If you, like me, work with a huge product suite with many buildtime and runtime dependencies (services and applications), with many different runtime configurations, where even automated installation can take up to 15-20 minutes because of the sheer amount of work that's going on, there's a massive massive amount of efficiency to be gained in the dev/test/release/packaging process, let alone the massive amount of efficiency to be gained by the ops team in working in foreign environments.
There are certainly lots of other use cases (PaaS/SaaS are easy,) and those are valuable business building tools, but less interesting to me personally.
Docker and Digital Ocean servers are different things that can be used together.
Docker allows you to distribute applications that come bundled with their own OS-level packages/configuration.
Imagine you wanted to run Wordpress on your DO server. Instead of configuring a LAMP stack and setting up Wordpress on it, you could download and run a Wordpress docker container that came bundled with its own LAMP stack. It would be as simple for you as calling "docker run wordpress".Most importantly, its configuration would be completely isolated from that of the host machine.
But that's not quite true is it? You would still have to open up ports on your host, configure security, and somehow do the meta-config for the dockerfile to make sure that if the host goes down, `docker run wordpress` is called on startup right?
I really want to get excited about docker, but I guess I just don't understand it. Any links to more specific use cases?
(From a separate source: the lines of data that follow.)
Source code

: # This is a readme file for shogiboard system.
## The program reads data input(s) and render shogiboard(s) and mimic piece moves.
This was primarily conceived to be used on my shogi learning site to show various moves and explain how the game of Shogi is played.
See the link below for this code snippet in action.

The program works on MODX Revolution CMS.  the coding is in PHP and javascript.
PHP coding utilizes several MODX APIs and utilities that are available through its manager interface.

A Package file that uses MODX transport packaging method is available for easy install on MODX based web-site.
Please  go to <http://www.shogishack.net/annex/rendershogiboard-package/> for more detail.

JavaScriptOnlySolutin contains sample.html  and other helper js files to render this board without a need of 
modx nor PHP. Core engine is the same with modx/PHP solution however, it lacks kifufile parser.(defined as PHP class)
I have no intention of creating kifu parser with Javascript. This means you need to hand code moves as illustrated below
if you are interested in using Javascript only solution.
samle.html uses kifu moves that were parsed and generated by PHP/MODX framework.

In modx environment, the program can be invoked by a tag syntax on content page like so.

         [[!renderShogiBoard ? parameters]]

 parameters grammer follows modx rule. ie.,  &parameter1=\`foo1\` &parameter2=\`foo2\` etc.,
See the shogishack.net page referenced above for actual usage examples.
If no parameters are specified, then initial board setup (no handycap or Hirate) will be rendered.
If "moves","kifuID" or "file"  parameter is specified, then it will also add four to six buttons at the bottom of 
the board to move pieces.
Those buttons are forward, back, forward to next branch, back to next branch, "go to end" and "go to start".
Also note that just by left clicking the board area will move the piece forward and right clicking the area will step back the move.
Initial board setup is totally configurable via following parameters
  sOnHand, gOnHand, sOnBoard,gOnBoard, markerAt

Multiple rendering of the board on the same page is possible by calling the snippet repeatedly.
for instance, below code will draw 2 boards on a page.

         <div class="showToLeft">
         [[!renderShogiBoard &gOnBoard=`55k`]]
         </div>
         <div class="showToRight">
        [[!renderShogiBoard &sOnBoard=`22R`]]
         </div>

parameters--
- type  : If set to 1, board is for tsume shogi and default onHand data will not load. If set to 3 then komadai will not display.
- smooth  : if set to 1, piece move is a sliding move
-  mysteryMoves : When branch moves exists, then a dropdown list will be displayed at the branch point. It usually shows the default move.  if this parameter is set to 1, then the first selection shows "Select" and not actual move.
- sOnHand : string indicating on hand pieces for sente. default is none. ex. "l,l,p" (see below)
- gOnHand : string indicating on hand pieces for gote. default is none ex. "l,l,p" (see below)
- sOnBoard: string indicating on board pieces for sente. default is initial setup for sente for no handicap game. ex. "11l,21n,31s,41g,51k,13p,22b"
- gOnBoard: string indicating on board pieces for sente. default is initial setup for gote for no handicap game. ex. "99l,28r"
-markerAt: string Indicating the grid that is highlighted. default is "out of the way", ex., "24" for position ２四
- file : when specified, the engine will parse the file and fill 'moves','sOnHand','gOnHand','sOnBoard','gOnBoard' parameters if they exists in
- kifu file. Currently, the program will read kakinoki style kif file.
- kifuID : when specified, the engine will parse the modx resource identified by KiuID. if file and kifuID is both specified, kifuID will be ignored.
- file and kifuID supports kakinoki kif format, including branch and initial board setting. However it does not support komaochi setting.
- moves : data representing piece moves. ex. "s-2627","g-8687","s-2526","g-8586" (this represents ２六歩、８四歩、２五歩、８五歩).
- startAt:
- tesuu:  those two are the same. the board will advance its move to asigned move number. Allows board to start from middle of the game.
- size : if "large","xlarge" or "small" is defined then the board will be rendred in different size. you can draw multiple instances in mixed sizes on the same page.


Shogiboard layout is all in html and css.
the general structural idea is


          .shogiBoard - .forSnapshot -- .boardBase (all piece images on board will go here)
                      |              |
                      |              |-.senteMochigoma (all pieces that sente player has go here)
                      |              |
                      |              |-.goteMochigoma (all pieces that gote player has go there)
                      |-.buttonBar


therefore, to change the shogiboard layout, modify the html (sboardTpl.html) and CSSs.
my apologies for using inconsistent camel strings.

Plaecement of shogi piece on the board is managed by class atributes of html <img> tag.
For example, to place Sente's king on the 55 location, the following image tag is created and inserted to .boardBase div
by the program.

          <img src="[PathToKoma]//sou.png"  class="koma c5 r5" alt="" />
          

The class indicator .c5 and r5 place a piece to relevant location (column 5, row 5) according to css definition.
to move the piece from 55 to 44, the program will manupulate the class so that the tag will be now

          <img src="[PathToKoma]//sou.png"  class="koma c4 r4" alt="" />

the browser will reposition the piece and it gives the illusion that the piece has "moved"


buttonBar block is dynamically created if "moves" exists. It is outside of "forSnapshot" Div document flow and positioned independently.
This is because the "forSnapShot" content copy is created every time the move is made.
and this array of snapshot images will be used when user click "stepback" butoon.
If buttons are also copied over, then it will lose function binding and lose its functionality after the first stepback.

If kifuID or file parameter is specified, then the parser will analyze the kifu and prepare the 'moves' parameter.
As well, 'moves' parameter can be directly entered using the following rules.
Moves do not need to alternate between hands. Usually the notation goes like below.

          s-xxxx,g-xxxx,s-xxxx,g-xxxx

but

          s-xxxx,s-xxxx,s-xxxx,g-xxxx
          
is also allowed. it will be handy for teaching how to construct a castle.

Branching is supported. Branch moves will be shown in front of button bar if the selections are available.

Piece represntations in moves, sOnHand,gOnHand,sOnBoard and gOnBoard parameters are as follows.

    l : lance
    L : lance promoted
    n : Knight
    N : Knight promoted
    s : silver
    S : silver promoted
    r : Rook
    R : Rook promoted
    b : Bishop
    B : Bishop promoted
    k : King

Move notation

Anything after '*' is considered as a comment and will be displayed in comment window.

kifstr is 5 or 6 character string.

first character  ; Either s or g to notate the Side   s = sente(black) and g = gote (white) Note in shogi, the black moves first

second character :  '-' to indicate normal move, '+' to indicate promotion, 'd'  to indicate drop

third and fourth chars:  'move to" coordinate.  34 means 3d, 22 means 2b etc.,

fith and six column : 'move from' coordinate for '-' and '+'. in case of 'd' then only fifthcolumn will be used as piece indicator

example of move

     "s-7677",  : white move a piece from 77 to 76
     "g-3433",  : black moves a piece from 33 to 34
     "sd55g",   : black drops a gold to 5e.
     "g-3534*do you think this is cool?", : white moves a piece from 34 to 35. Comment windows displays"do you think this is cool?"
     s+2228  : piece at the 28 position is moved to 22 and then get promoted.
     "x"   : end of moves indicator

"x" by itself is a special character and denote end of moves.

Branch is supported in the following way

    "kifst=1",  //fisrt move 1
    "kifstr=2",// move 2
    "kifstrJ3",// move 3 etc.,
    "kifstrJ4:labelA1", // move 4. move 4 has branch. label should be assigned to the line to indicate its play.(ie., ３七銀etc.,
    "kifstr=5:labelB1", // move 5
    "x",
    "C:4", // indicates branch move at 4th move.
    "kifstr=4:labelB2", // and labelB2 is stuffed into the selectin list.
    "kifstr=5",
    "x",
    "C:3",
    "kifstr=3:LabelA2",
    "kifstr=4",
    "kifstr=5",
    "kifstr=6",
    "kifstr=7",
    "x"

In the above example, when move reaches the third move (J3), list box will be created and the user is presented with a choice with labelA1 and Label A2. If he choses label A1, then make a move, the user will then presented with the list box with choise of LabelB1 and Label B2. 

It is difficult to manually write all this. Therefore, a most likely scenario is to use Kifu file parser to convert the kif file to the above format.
Stuff like apt-get works great until it doesn't. You've run into this no doubt. Jails/LXC abstract dependencies away in an attempt to avoid this class of problems.
In other words: this helps to avoid mutating your system state with every command you run from the shell. :)
How does Docker handle deploying to machines with wildly varying capabilities? Every machine you deploy on may have different configurations and performance tunings. Is there a Docker container that can run a DB well on a EC2 small instance and 16 core 128GB RAM dedicated server?
Yep, jails, containers, solaris zones all the way back to IBM mainframes have been similar core technologies. Docker it self isn't containerization, Docker builds on Linux containers but adds a layer to dramatically simplify the build, distribution and execution of containers and that's what makes it game changing.
docker run gtihub.com/some/project
That command will clone, build and execute a container based on the contents of a repository by simply dropping a Dockerfile in the root of the project. That's a fundamentally different level of usage beyond any existing container technology.
As far as I am aware, folk aren't really writing distributable applications that target the VM up. You can get preconfigured stacks, or you can get standalone apps that you install in your environment.
But nobody's said: "Hey, if we control the app design from the OS up, we can make it much more intelligent, robust and at the same time sweep away a lot of unnecessary inner platform nonsense".
In terms of the slides, my approach is to reduce the NxN matrix by eliminating a lot of the choices. Why write your blog engine to support 5 different web servers when you can select and bundle the web server? Repeat for other components.
It gets better. Why write a thin, poorly-featured database abstraction layer when you can take serious advantages of a particular database's features?
You can't do this if you write under old shared-hosting assumptions. You can do this if you target the VM or container as the unit of design and deployment.